> What the task requires: In the listing below, find every line containing "IResolvable" and copy it out.

##### Exercise data

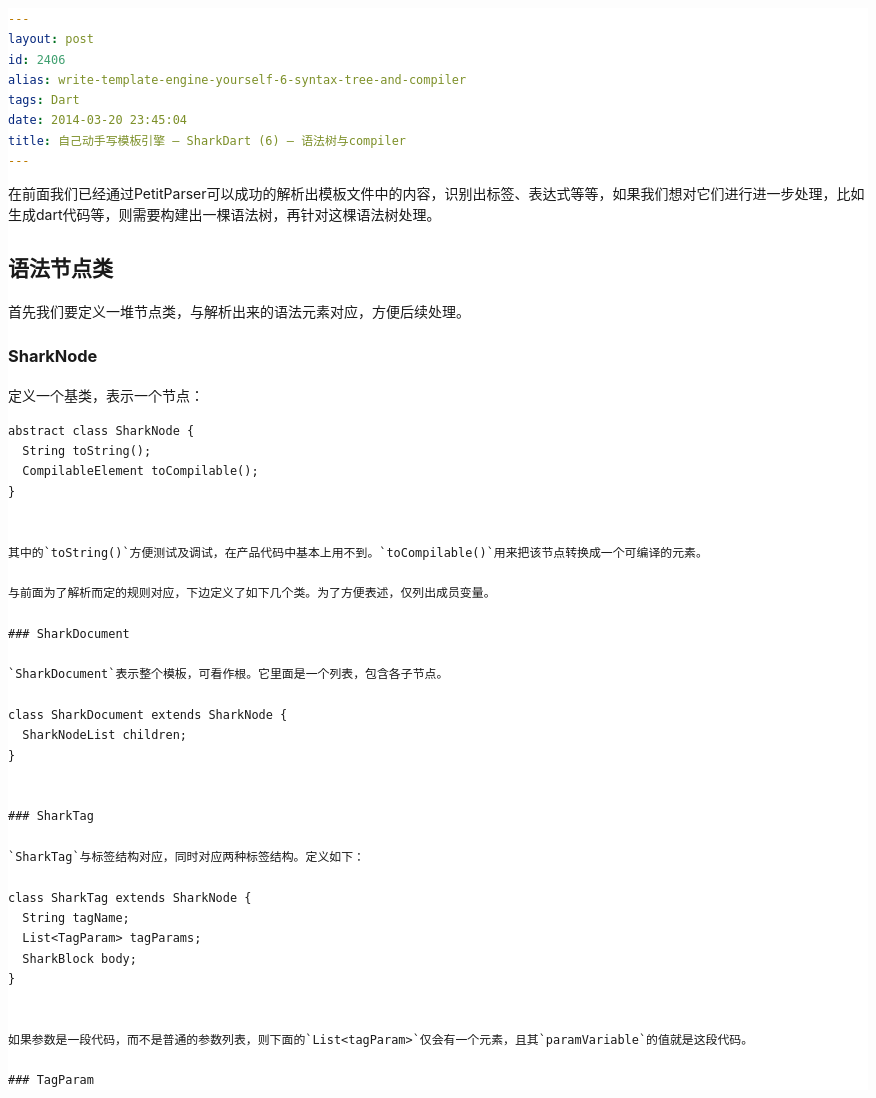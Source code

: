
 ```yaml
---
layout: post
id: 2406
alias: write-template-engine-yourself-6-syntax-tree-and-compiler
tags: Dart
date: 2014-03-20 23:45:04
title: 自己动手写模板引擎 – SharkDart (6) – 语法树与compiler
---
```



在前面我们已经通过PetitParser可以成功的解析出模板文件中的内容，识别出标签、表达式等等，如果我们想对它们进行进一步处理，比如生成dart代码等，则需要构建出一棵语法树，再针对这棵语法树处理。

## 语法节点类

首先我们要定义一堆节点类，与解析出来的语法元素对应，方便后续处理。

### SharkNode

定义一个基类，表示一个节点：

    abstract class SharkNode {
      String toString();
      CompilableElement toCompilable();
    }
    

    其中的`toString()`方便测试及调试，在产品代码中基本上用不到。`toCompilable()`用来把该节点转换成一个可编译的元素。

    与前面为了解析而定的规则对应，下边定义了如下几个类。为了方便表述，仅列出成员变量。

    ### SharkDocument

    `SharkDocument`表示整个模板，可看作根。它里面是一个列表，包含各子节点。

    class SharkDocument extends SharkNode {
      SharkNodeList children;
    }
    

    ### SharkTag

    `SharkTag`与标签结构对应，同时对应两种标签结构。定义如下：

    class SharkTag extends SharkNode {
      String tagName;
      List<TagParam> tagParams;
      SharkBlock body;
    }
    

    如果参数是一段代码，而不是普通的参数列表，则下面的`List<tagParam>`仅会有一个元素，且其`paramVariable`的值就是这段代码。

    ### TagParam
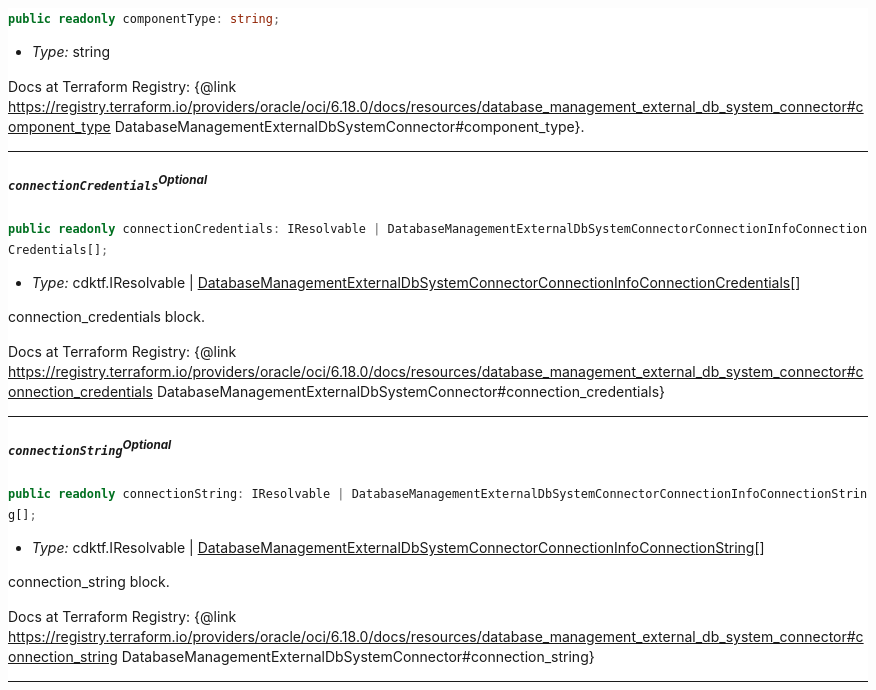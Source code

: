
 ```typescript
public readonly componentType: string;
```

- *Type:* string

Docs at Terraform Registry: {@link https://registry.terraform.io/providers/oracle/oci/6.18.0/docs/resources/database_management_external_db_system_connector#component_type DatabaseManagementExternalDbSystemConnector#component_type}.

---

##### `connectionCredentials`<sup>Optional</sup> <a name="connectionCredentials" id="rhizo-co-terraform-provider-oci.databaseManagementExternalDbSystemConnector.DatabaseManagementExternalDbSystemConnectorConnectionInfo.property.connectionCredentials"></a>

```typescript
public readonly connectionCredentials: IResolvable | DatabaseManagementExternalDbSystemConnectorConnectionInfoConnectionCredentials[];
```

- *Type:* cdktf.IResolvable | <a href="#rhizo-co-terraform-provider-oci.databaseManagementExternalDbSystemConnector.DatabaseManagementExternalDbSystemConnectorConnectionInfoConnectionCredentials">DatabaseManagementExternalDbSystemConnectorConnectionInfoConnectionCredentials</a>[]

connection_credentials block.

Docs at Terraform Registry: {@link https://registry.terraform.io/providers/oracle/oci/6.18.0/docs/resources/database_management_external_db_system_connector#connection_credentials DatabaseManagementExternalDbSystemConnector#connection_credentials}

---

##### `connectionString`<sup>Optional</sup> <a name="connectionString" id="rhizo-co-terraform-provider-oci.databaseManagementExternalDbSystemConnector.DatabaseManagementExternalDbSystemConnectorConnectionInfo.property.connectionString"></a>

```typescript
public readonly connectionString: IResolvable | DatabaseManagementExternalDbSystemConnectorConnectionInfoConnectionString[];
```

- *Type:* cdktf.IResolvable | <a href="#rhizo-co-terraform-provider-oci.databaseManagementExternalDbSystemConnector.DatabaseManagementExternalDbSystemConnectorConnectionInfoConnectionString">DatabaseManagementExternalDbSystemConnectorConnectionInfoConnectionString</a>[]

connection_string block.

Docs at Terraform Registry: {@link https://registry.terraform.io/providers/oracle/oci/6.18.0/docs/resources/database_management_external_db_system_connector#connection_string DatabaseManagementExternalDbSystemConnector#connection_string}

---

##########

> Response to this exercise:
public readonly connectionCredentials: IResolvable | DatabaseManagementExternalDbSystemConnectorConnectionInfoConnectionCredentials[];
- *Type:* cdktf.IResolvable | <a href="#rhizo-co-terraform-provider-oci.databaseManagementExternalDbSystemConnector.DatabaseManagementExternalDbSystemConnectorConnectionInfoConnectionCredentials">DatabaseManagementExternalDbSystemConnectorConnectionInfoConnectionCredentials</a>[]
public readonly connectionString: IResolvable | DatabaseManagementExternalDbSystemConnectorConnectionInfoConnectionString[];
- *Type:* cdktf.IResolvable | <a href="#rhizo-co-terraform-provider-oci.databaseManagementExternalDbSystemConnector.DatabaseManagementExternalDbSystemConnectorConnectionInfoConnectionString">DatabaseManagementExternalDbSystemConnectorConnectionInfoConnectionString</a>[]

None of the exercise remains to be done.